Also coming Tuesday to DVD/home video
Posted on Fri, May. 09, 2008
Youth Without Youth: After a self-imposed 10-year exile from movies, Francis Ford Coppola has returned to filmmaking, vowing to make nothing but personal pictures. This is most certainly a personal work, so personal in fact that I can't imagine anyone but Coppola being able to sit through it. A relentlessly dull and uninvolving fable about a linguistics professor (Tim Roth) who gains strange powers after being struck by lightning, the movie waddles in metaphysical hokum while forgetting to do what Coppola does best: entertain. -- Rene Rodriguez (violence, nudity, sexual situations, adult themes). 126 minutes.
Untraceable: Diane Lane and Billy Burke star in this competent but unremarkable crime thriller about a serial killer on the Internet. It's a neat idea, but the movie doesn't quite click. It does introduce one fascinating, troubling notion -- that Americans are so addicted to their media that they would happily become accessories to murder in order to get their daily fix of electronic thrills. -- Robert W. Butler, McClatchy News Service (grisly violence, torture, some language). 100 minutes.
Mad Money: If you're going to make a heist picture, then at least have the decency to make the heist itself interesting.

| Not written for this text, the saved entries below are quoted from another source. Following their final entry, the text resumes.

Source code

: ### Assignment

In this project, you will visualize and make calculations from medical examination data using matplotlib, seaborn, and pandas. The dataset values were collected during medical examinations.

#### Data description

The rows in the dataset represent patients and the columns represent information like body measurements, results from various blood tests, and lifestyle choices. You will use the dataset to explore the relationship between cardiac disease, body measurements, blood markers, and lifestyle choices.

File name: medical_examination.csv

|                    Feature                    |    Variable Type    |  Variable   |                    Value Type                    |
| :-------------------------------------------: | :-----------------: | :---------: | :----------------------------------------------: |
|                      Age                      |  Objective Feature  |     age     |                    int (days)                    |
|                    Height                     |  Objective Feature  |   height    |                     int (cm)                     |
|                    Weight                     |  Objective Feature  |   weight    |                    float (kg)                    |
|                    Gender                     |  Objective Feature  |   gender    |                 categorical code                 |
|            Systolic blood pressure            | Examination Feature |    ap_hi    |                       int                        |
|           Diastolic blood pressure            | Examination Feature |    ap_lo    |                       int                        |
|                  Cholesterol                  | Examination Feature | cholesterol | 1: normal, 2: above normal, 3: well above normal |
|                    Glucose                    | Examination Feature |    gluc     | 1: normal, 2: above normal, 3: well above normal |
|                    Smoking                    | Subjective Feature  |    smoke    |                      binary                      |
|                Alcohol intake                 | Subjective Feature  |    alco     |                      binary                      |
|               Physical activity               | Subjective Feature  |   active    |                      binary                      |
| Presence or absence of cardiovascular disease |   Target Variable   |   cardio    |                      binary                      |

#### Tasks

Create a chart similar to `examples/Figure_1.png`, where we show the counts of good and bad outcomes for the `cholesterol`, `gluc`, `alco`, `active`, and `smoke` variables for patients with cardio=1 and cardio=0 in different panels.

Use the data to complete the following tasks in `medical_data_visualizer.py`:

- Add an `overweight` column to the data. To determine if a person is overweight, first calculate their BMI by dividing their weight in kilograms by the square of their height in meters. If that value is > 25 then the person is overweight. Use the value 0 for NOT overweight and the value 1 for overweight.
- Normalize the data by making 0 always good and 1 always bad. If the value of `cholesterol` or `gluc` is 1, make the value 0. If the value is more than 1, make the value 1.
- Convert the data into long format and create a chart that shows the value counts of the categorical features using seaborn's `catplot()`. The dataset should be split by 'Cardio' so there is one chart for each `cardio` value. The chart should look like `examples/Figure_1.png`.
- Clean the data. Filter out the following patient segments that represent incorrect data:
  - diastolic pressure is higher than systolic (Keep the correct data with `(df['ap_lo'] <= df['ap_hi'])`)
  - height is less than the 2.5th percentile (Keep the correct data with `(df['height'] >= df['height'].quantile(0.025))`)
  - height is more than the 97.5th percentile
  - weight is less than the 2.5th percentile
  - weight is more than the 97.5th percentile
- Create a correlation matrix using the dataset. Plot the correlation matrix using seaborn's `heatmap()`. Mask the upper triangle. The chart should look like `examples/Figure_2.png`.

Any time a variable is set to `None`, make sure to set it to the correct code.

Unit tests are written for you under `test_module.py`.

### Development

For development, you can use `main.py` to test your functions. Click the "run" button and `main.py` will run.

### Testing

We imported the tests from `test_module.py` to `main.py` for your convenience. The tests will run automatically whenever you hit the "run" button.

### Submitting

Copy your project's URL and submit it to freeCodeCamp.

Otherwise, do like Tarantino did in ''Reservoir Dogs'' and just skip it altogether. Then again, when your movie is as puny as ''Mad Money,'' cutting out the heist would leave you with a 30-minute short. Director Callie Khouri, who won an Oscar for writing the screenplay for ''Thelma and Louise,'' would probably tell you ''Mad Money'' is a feminist take on a traditionally male genre, but with characters this thinly written, the fact that the ''Mad Money'' protagonists are women means absolutely nothing. But there's never really anything at stake in the film, since you know a comedy this bouncy, populated by characters this perky, can only end happily. Diane Keaton, Queen Latifah and Katie Holmes don't so much form a trio here as share the screen together. -- Rodriguez (vulgar language, adult themes). 103 minutes.